Misalnya seperti mesin pabrik yang memiliki masa penyusutan selama 5 tahun.

Pengeluaran Penghasilan atau Reveneu Expenditure

Merupakan biaya-biaya yang hanya berpengaruh atau memberikan manfaat dalam periode berjalan, sehingga biaya-biaya yang dikeluarkan tidak akan dikapitalisasi sebagai aktiva tetap di neraca.

Melainkan akan langsung dibebankan sebagai beban dalam laporan laba rugi periode berjalan diaman baiaya tersebut dikeluarkan.

Akuntansi biaya adalah bagian penting dari perhitungan pembiayaan produksi  yang akan memiliki dampak pada kelangsungan produksi dan penentuan masa depan strategi bisnis.

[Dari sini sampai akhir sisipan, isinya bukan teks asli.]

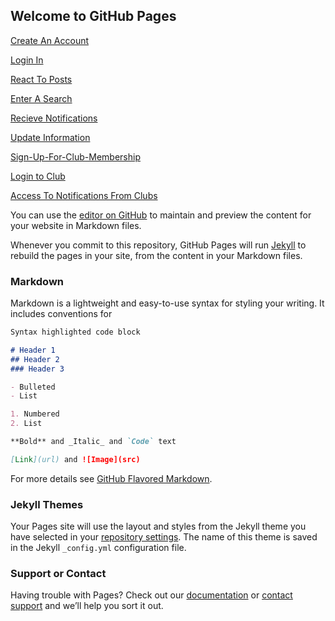 ## Welcome to GitHub Pages

[Create An Account](Create-Account.html)

[Login In](Login.html)

[React To Posts](React-To-Post.html)

[Enter A Search](Search.html)

[Recieve Notifications](Recieve-Notifications.html)

[Update Information](Update-Information.html)

[Sign-Up-For-Club-Membership](Sign-Up-For-Club-Memebership.html)

[Login to Club](Login-To-Club.html)

[Access To Notifications From Clubs](Access-To-Notifications-From-Clubs.html)

You can use the [editor on GitHub](https://github.com/jmunizt1799/YouCFit/edit/gh-pages/index.md) to maintain and preview the content for your website in Markdown files.

Whenever you commit to this repository, GitHub Pages will run [Jekyll](https://jekyllrb.com/) to rebuild the pages in your site, from the content in your Markdown files.

### Markdown

Markdown is a lightweight and easy-to-use syntax for styling your writing. It includes conventions for

```markdown
Syntax highlighted code block

# Header 1
## Header 2
### Header 3

- Bulleted
- List

1. Numbered
2. List

**Bold** and _Italic_ and `Code` text

[Link](url) and ![Image](src)
```

For more details see [GitHub Flavored Markdown](https://guides.github.com/features/mastering-markdown/).

### Jekyll Themes

Your Pages site will use the layout and styles from the Jekyll theme you have selected in your [repository settings](https://github.com/jmunizt1799/YouCFit/settings). The name of this theme is saved in the Jekyll `_config.yml` configuration file.

### Support or Contact

Having trouble with Pages? Check out our [documentation](https://docs.github.com/categories/github-pages-basics/) or [contact support](https://support.github.com/contact) and we’ll help you sort it out.
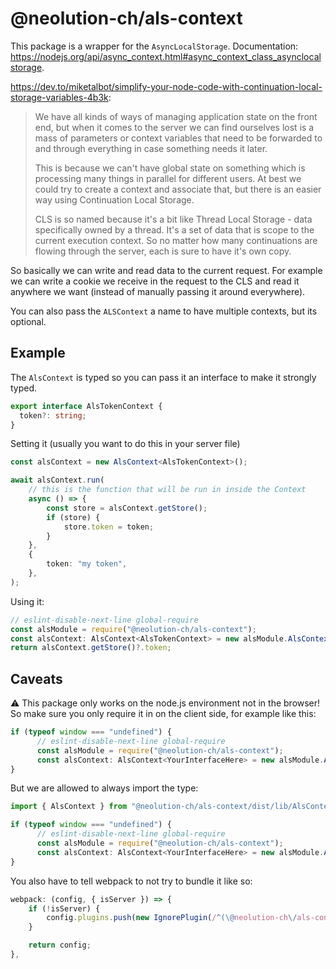 # @neolution-ch/als-context

This package is a wrapper for the `AsyncLocalStorage`. 
Documentation: https://nodejs.org/api/async_context.html#async_context_class_asynclocalstorage.

https://dev.to/miketalbot/simplify-your-node-code-with-continuation-local-storage-variables-4b3k:

> We have all kinds of ways of managing application state on the front end, but when it comes to the server we can find ourselves lost is a mass of parameters or context variables that need to be forwarded to and through everything in case something needs it later.
>
> This is because we can't have global state on something which is processing many things in parallel for different users. At best we could try to create a context and associate that, but there is an easier way using Continuation Local Storage.
>
> CLS is so named because it's a bit like Thread Local Storage - data specifically owned by a thread. It's a set of data that is scope to the current execution context. So no matter how many continuations are flowing through the server, each is sure to have it's own copy.



So basically we can write and read data to the current request. For example we can write a cookie we receive in the request to the CLS and read it anywhere we want (instead of manually passing it around everywhere).

You can also pass the `ALSContext` a name to have multiple contexts, but its optional. 

## Example

The `AlsContext` is typed so you can pass it an interface to make it strongly typed.

```typescript
export interface AlsTokenContext {
  token?: string;
}
```


Setting it (usually you want to do this in your server file)

```typescript
const alsContext = new AlsContext<AlsTokenContext>();

await alsContext.run(
    // this is the function that will be run in inside the Context
    async () => {
        const store = alsContext.getStore();
        if (store) {
            store.token = token;
        }
    },
    {
        token: "my token",
    },
);
```



Using it:

```typescript
// eslint-disable-next-line global-require
const alsModule = require("@neolution-ch/als-context");
const alsContext: AlsContext<AlsTokenContext> = new alsModule.AlsContext();
return alsContext.getStore()?.token;
```





## Caveats

:warning: This package only works on the node.js environment not in the browser! So make sure you only require it in on the client side, for example like this:

```typescript
if (typeof window === "undefined") {
      // eslint-disable-next-line global-require
      const alsModule = require("@neolution-ch/als-context");
      const alsContext: AlsContext<YourInterfaceHere> = new alsModule.AlsContext();
}
```


But we are allowed to always import the type:

```typescript
import { AlsContext } from "@neolution-ch/als-context/dist/lib/AlsContext/AlsContext";
```



```typescript
if (typeof window === "undefined") {
      // eslint-disable-next-line global-require
      const alsModule = require("@neolution-ch/als-context");
      const alsContext: AlsContext<YourInterfaceHere> = new alsModule.AlsContext();
}
```



You also have to tell webpack to not try to bundle it like so:

```javascript
webpack: (config, { isServer }) => {
    if (!isServer) {
        config.plugins.push(new IgnorePlugin(/^(\@neolution-ch\/als-context)$/));
    }

    return config;
},
```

Untuk menhasilkan sebuah pencatatan akuntansi biaya, tentunya sebuah perusahaan harus memiliki pencatatan setiap transaksi dengan berurutan baik dan benar supaya terhindar dari salahnya perhitungan dalam penyusunan laporan keuangan.

Demikianlah penjelasan dari akuntanonline.com mengenai Pengertian, Fungsi dan Klasifikasi Akuntansi Biaya. Semoga bermanfaat bagi para pembaca sekalian, dan terimakasih atas kunjungannya ^^.